Exercise prompt:
Each line of the records is to be returned verbatim, with the images omitted.

Data for analysis:
########

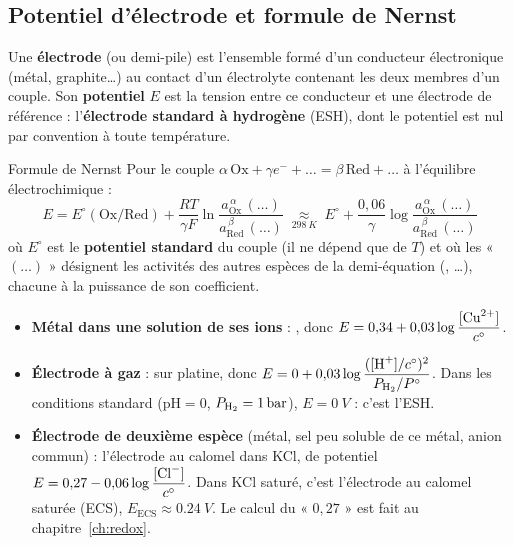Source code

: \subsection{Potentiel d'électrode et formule de Nernst}

\begin{definition}
Une \textbf{électrode} (ou demi-pile) est l'ensemble formé d'un conducteur électronique (métal, graphite\dots) au contact d'un électrolyte contenant les deux membres d'un couple. Son \textbf{potentiel} $E$ est la tension entre ce conducteur et une électrode de référence : l'\textbf{électrode standard à hydrogène} (ESH), dont le potentiel est nul par convention à toute température.
\end{definition}

\begin{resultat}{Formule de Nernst}
Pour le couple $\alpha\,\mathrm{Ox} + \gamma e^- + \dots = \beta\,\mathrm{Red} + \dots$ à l'équilibre électrochimique :
\[ E = E^\circ(\mathrm{Ox/Red}) + \frac{RT}{\gamma F}\ln\frac{a_{\mathrm{Ox}}^{\,\alpha}\,(\dots)}{a_{\mathrm{Red}}^{\,\beta}\,(\dots)} \;\underset{\SI{298}{K}}{\approx}\; E^\circ + \frac{0{,}06}{\gamma}\log\frac{a_{\mathrm{Ox}}^{\,\alpha}\,(\dots)}{a_{\mathrm{Red}}^{\,\beta}\,(\dots)} \]
où $E^\circ$ est le \textbf{potentiel standard} du couple (il ne dépend que de $T$) et où les « $(\dots)$ » désignent les activités des autres espèces de la demi-équation (, \dots), chacune à la puissance de son coefficient.
\end{resultat}

\begin{exemple}
\begin{itemize}
  \item \textbf{Métal dans une solution de ses ions} : , donc $E = 0{,}34 + 0{,}03\log\dfrac{[\ce{Cu^{2+}}]}{c^\circ}$.
  \item \textbf{Électrode à gaz} :  sur platine, donc $E = 0 + 0{,}03\log\dfrac{([\ce{H+}]/c^\circ)^2}{P_{\ce{H2}}/P^\circ}$. Dans les conditions standard ($\mathrm{pH} = 0$, $P_{\ce{H2}} = \SI{1}{bar}$), $E = \SI{0}{V}$ : c'est l'ESH.
  \item \textbf{Électrode de deuxième espèce} (métal, sel peu soluble de ce métal, anion commun) : l'électrode au calomel  dans KCl, de potentiel $E = 0{,}27 - 0{,}06\log\dfrac{[\ce{Cl-}]}{c^\circ}$. Dans KCl saturé, c'est l'électrode au calomel saturée (ECS), $E_{\text{ECS}} \approx \SI{0,24}{V}$. Le calcul du « $0{,}27$ » est fait au chapitre~\ref{ch:redox}.
\end{itemize}
\end{exemple}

########

Written reply:
Source code

: \subsection{Potentiel d'électrode et formule de Nernst}

\begin{definition}
Une \textbf{électrode} (ou demi-pile) est l'ensemble formé d'un conducteur électronique (métal, graphite\dots) au contact d'un électrolyte contenant les deux membres d'un couple. Son \textbf{potentiel} $E$ est la tension entre ce conducteur et une électrode de référence : l'\textbf{électrode standard à hydrogène} (ESH), dont le potentiel est nul par convention à toute température.
\end{definition}

\begin{resultat}{Formule de Nernst}
Pour le couple $\alpha\,\mathrm{Ox} + \gamma e^- + \dots = \beta\,\mathrm{Red} + \dots$ à l'équilibre électrochimique :
\[ E = E^\circ(\mathrm{Ox/Red}) + \frac{RT}{\gamma F}\ln\frac{a_{\mathrm{Ox}}^{\,\alpha}\,(\dots)}{a_{\mathrm{Red}}^{\,\beta}\,(\dots)} \;\underset{\SI{298}{K}}{\approx}\; E^\circ + \frac{0{,}06}{\gamma}\log\frac{a_{\mathrm{Ox}}^{\,\alpha}\,(\dots)}{a_{\mathrm{Red}}^{\,\beta}\,(\dots)} \]
où $E^\circ$ est le \textbf{potentiel standard} du couple (il ne dépend que de $T$) et où les « $(\dots)$ » désignent les activités des autres espèces de la demi-équation (, \dots), chacune à la puissance de son coefficient.
\end{resultat}

\begin{exemple}
\begin{itemize}
  \item \textbf{Métal dans une solution de ses ions} : , donc $E = 0{,}34 + 0{,}03\log\dfrac{[\ce{Cu^{2+}}]}{c^\circ}$.
  \item \textbf{Électrode à gaz} :  sur platine, donc $E = 0 + 0{,}03\log\dfrac{([\ce{H+}]/c^\circ)^2}{P_{\ce{H2}}/P^\circ}$. Dans les conditions standard ($\mathrm{pH} = 0$, $P_{\ce{H2}} = \SI{1}{bar}$), $E = \SI{0}{V}$ : c'est l'ESH.
  \item \textbf{Électrode de deuxième espèce} (métal, sel peu soluble de ce métal, anion commun) : l'électrode au calomel  dans KCl, de potentiel $E = 0{,}27 - 0{,}06\log\dfrac{[\ce{Cl-}]}{c^\circ}$. Dans KCl saturé, c'est l'électrode au calomel saturée (ECS), $E_{\text{ECS}} \approx \SI{0,24}{V}$. Le calcul du « $0{,}27$ » est fait au chapitre~\ref{ch:redox}.
\end{itemize}
\end{exemple}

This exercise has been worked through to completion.